** WORK INSTRUCTIONS **
If you see a picture in the data below, omit it and copy the rest exactly.

** DATA SECTION **
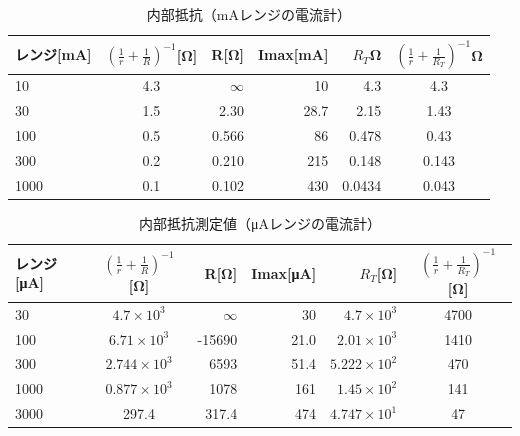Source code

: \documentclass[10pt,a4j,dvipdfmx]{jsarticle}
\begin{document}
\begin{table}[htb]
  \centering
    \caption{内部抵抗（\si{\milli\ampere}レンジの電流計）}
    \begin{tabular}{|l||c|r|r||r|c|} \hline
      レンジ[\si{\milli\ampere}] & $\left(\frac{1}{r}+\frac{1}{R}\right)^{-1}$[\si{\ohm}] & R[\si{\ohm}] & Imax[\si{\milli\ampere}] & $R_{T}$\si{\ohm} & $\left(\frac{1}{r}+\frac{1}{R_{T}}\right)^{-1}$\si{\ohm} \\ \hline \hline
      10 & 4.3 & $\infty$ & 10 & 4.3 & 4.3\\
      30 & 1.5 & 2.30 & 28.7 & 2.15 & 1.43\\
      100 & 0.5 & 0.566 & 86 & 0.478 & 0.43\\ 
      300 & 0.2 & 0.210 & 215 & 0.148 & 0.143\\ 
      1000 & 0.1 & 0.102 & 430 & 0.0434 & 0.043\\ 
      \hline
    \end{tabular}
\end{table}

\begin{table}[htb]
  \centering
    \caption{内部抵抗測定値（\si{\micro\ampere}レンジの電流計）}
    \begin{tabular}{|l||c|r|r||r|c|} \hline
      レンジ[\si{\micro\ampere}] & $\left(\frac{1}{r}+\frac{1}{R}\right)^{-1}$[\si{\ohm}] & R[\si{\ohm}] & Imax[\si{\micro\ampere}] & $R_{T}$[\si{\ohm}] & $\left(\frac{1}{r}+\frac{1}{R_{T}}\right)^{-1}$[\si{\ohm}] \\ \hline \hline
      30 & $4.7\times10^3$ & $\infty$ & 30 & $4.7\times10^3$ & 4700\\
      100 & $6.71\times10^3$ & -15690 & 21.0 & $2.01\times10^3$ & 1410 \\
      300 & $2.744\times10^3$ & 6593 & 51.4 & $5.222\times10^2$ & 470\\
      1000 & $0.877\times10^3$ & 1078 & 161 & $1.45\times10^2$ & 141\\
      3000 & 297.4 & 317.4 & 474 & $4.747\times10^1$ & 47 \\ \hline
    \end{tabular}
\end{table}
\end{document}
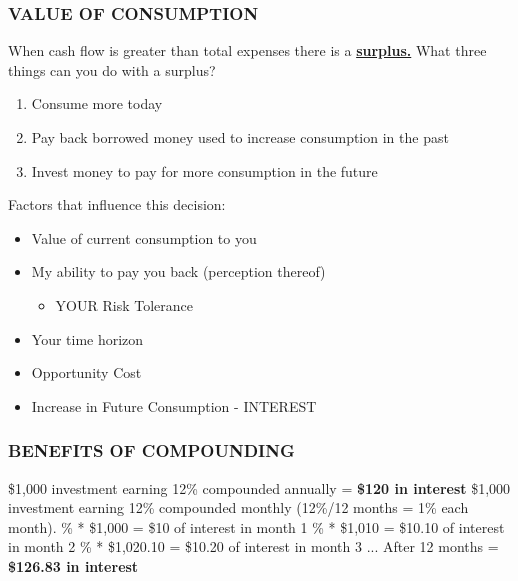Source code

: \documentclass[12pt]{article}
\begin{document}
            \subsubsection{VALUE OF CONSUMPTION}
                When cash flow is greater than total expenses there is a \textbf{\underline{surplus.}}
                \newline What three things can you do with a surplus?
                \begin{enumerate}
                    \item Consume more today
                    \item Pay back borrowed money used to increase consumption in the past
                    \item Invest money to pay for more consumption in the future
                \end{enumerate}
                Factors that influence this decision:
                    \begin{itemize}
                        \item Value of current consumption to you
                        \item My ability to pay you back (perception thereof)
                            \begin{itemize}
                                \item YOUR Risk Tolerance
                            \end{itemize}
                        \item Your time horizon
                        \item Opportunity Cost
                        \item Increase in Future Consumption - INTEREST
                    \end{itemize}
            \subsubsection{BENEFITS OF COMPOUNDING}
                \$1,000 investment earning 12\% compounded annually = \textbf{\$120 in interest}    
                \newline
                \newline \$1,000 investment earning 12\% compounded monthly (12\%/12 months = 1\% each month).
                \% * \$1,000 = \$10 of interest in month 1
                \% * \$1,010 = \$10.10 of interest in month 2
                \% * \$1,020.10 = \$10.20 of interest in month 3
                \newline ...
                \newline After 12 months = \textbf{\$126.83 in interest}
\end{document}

** EXPECTED ANSWER **
Source code

: \documentclass[10pt,a4j,dvipdfmx]{jsarticle}
\begin{document}
\begin{table}[htb]
  \centering
    \caption{内部抵抗（\si{\milli\ampere}レンジの電流計）}
    \begin{tabular}{|l||c|r|r||r|c|} \hline
      レンジ[\si{\milli\ampere}] & $\left(\frac{1}{r}+\frac{1}{R}\right)^{-1}$[\si{\ohm}] & R[\si{\ohm}] & Imax[\si{\milli\ampere}] & $R_{T}$\si{\ohm} & $\left(\frac{1}{r}+\frac{1}{R_{T}}\right)^{-1}$\si{\ohm} \\ \hline \hline
      10 & 4.3 & $\infty$ & 10 & 4.3 & 4.3\\
      30 & 1.5 & 2.30 & 28.7 & 2.15 & 1.43\\
      100 & 0.5 & 0.566 & 86 & 0.478 & 0.43\\ 
      300 & 0.2 & 0.210 & 215 & 0.148 & 0.143\\ 
      1000 & 0.1 & 0.102 & 430 & 0.0434 & 0.043\\ 
      \hline
    \end{tabular}
\end{table}

\begin{table}[htb]
  \centering
    \caption{内部抵抗測定値（\si{\micro\ampere}レンジの電流計）}
    \begin{tabular}{|l||c|r|r||r|c|} \hline
      レンジ[\si{\micro\ampere}] & $\left(\frac{1}{r}+\frac{1}{R}\right)^{-1}$[\si{\ohm}] & R[\si{\ohm}] & Imax[\si{\micro\ampere}] & $R_{T}$[\si{\ohm}] & $\left(\frac{1}{r}+\frac{1}{R_{T}}\right)^{-1}$[\si{\ohm}] \\ \hline \hline
      30 & $4.7\times10^3$ & $\infty$ & 30 & $4.7\times10^3$ & 4700\\
      100 & $6.71\times10^3$ & -15690 & 21.0 & $2.01\times10^3$ & 1410 \\
      300 & $2.744\times10^3$ & 6593 & 51.4 & $5.222\times10^2$ & 470\\
      1000 & $0.877\times10^3$ & 1078 & 161 & $1.45\times10^2$ & 141\\
      3000 & 297.4 & 317.4 & 474 & $4.747\times10^1$ & 47 \\ \hline
    \end{tabular}
\end{table}
\end{document}
Source code

: \documentclass[12pt]{article}
\begin{document}
            \subsubsection{VALUE OF CONSUMPTION}
                When cash flow is greater than total expenses there is a \textbf{\underline{surplus.}}
                \newline What three things can you do with a surplus?
                \begin{enumerate}
                    \item Consume more today
                    \item Pay back borrowed money used to increase consumption in the past
                    \item Invest money to pay for more consumption in the future
                \end{enumerate}
                Factors that influence this decision:
                    \begin{itemize}
                        \item Value of current consumption to you
                        \item My ability to pay you back (perception thereof)
                            \begin{itemize}
                                \item YOUR Risk Tolerance
                            \end{itemize}
                        \item Your time horizon
                        \item Opportunity Cost
                        \item Increase in Future Consumption - INTEREST
                    \end{itemize}
            \subsubsection{BENEFITS OF COMPOUNDING}
                \$1,000 investment earning 12\% compounded annually = \textbf{\$120 in interest}    
                \newline
                \newline \$1,000 investment earning 12\% compounded monthly (12\%/12 months = 1\% each month).
                \% * \$1,000 = \$10 of interest in month 1
                \% * \$1,010 = \$10.10 of interest in month 2
                \% * \$1,020.10 = \$10.20 of interest in month 3
                \newline ...
                \newline After 12 months = \textbf{\$126.83 in interest}
\end{document}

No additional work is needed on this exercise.